Exercise aim:
Among the lines below, a stretch begins at the one with "- **Monitoring API**: Port" and ends at the one with "Você pode cancelar a atribuição de itens de trabalho". Repeat that stretch exactly, ends included.

━━━ Materials provided ━━━

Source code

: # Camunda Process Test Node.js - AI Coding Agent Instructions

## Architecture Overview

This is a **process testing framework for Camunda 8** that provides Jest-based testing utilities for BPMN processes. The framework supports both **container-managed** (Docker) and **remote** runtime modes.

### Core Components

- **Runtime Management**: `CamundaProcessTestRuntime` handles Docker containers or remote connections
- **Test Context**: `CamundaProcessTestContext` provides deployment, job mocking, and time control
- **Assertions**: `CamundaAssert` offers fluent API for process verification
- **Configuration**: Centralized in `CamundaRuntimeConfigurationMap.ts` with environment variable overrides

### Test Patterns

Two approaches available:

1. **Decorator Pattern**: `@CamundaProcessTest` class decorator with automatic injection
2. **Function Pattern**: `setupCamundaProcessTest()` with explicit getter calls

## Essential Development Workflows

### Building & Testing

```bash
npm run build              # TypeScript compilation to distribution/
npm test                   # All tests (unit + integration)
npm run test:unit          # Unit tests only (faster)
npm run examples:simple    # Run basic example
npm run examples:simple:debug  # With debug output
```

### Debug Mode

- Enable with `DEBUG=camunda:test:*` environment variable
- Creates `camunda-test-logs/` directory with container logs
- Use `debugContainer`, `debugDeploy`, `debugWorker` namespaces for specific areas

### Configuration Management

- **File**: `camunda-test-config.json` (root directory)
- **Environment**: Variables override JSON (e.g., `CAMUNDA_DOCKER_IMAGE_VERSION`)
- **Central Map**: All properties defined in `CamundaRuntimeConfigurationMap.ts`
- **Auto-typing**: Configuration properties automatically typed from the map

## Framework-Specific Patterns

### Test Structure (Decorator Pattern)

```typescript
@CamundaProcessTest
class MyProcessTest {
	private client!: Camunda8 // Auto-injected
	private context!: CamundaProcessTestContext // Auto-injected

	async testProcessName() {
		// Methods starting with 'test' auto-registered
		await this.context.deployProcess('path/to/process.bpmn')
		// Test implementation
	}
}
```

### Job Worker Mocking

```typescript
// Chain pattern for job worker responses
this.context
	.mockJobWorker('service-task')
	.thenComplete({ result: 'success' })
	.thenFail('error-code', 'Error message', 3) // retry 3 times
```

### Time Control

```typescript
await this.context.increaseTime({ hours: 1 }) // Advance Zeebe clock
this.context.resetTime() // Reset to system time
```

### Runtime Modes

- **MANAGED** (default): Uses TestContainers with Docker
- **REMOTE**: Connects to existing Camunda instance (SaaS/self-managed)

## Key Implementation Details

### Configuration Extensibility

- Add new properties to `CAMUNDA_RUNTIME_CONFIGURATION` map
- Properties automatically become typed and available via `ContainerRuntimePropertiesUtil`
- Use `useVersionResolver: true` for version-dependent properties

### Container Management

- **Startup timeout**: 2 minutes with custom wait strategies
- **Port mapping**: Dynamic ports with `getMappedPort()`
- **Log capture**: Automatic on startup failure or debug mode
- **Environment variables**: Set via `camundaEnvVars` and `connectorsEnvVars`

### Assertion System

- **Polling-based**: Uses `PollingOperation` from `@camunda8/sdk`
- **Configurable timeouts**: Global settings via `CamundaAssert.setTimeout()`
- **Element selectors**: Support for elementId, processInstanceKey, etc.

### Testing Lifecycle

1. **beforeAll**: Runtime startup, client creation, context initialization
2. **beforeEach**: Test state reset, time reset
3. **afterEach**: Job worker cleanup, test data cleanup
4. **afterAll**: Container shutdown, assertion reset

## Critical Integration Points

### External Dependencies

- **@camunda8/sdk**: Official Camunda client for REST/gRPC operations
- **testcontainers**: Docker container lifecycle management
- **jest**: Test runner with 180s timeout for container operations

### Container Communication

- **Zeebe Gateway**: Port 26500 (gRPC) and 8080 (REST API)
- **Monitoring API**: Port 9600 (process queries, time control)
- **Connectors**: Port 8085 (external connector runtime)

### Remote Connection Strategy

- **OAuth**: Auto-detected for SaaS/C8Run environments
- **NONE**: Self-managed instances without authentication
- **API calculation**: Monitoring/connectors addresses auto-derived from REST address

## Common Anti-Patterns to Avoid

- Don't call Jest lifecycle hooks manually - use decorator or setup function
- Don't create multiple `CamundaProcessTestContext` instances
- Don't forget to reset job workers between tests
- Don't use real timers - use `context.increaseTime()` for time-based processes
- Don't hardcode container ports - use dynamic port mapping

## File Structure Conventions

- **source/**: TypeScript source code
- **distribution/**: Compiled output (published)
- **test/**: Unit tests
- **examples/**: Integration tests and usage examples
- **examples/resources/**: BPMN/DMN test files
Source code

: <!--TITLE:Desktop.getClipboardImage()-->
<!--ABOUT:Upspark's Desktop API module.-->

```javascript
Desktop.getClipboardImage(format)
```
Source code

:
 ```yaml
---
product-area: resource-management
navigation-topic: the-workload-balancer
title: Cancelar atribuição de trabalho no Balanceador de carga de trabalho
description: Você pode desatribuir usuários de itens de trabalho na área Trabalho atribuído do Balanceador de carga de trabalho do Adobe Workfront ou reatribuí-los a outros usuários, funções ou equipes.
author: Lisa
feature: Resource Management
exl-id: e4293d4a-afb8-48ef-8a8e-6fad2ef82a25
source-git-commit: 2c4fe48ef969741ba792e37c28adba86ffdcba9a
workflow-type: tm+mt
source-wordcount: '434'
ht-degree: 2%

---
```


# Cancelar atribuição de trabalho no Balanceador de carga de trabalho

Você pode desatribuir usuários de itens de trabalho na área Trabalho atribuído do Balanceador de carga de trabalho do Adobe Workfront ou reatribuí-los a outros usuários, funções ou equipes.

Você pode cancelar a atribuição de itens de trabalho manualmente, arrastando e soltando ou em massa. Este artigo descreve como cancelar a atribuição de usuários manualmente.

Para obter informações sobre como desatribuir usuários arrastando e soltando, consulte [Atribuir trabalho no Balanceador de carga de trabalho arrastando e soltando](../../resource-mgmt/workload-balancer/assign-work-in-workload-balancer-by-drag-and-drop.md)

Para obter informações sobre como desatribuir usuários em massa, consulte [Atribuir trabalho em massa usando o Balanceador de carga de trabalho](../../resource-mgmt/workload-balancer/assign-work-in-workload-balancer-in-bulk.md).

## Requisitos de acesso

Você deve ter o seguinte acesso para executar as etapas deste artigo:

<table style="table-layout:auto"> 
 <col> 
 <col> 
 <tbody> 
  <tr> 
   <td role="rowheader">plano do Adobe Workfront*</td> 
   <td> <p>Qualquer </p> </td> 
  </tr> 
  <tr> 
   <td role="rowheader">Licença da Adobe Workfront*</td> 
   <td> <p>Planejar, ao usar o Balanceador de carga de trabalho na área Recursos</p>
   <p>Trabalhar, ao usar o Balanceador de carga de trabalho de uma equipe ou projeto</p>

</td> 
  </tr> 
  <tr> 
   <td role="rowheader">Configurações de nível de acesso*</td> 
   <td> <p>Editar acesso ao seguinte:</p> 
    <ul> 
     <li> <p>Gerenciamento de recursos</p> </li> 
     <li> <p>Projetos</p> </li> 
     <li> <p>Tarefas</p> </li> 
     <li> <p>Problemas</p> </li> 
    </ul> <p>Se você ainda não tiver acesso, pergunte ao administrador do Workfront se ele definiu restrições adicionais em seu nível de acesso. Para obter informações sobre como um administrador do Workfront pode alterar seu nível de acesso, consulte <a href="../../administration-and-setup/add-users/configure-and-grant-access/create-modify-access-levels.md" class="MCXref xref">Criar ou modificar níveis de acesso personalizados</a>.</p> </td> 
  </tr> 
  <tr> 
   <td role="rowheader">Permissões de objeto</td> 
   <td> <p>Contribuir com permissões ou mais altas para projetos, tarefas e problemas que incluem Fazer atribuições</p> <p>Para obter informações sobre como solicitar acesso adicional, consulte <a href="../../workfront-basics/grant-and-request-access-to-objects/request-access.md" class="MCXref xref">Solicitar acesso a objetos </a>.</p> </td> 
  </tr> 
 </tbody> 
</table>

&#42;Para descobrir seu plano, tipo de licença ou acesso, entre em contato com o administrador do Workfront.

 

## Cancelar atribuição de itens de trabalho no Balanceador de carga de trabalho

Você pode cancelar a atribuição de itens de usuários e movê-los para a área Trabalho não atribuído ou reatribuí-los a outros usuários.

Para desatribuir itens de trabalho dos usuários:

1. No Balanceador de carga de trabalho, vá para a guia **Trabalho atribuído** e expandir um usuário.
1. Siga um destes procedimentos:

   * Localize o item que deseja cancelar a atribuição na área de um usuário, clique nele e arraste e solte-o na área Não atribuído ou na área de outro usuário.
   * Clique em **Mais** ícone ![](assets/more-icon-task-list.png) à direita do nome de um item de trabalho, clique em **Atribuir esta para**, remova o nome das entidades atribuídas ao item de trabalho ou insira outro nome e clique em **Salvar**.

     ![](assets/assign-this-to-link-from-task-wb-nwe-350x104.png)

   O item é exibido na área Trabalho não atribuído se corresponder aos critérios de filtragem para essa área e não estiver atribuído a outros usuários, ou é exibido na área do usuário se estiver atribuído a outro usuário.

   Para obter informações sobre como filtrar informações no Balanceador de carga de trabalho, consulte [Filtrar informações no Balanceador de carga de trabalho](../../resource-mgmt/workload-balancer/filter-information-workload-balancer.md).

━━━

Solution to this exercise:
- **Monitoring API**: Port 9600 (process queries, time control)
- **Connectors**: Port 8085 (external connector runtime)

### Remote Connection Strategy

- **OAuth**: Auto-detected for SaaS/C8Run environments
- **NONE**: Self-managed instances without authentication
- **API calculation**: Monitoring/connectors addresses auto-derived from REST address

## Common Anti-Patterns to Avoid

- Don't call Jest lifecycle hooks manually - use decorator or setup function
- Don't create multiple `CamundaProcessTestContext` instances
- Don't forget to reset job workers between tests
- Don't use real timers - use `context.increaseTime()` for time-based processes
- Don't hardcode container ports - use dynamic port mapping

## File Structure Conventions

- **source/**: TypeScript source code
- **distribution/**: Compiled output (published)
- **test/**: Unit tests
- **examples/**: Integration tests and usage examples
- **examples/resources/**: BPMN/DMN test files
Source code

: <!--TITLE:Desktop.getClipboardImage()-->
<!--ABOUT:Upspark's Desktop API module.-->

```javascript
Desktop.getClipboardImage(format)
```
Source code

:
 ```yaml
---
product-area: resource-management
navigation-topic: the-workload-balancer
title: Cancelar atribuição de trabalho no Balanceador de carga de trabalho
description: Você pode desatribuir usuários de itens de trabalho na área Trabalho atribuído do Balanceador de carga de trabalho do Adobe Workfront ou reatribuí-los a outros usuários, funções ou equipes.
author: Lisa
feature: Resource Management
exl-id: e4293d4a-afb8-48ef-8a8e-6fad2ef82a25
source-git-commit: 2c4fe48ef969741ba792e37c28adba86ffdcba9a
workflow-type: tm+mt
source-wordcount: '434'
ht-degree: 2%

---
```


# Cancelar atribuição de trabalho no Balanceador de carga de trabalho

Você pode desatribuir usuários de itens de trabalho na área Trabalho atribuído do Balanceador de carga de trabalho do Adobe Workfront ou reatribuí-los a outros usuários, funções ou equipes.

Você pode cancelar a atribuição de itens de trabalho manualmente, arrastando e soltando ou em massa. Este artigo descreve como cancelar a atribuição de usuários manualmente.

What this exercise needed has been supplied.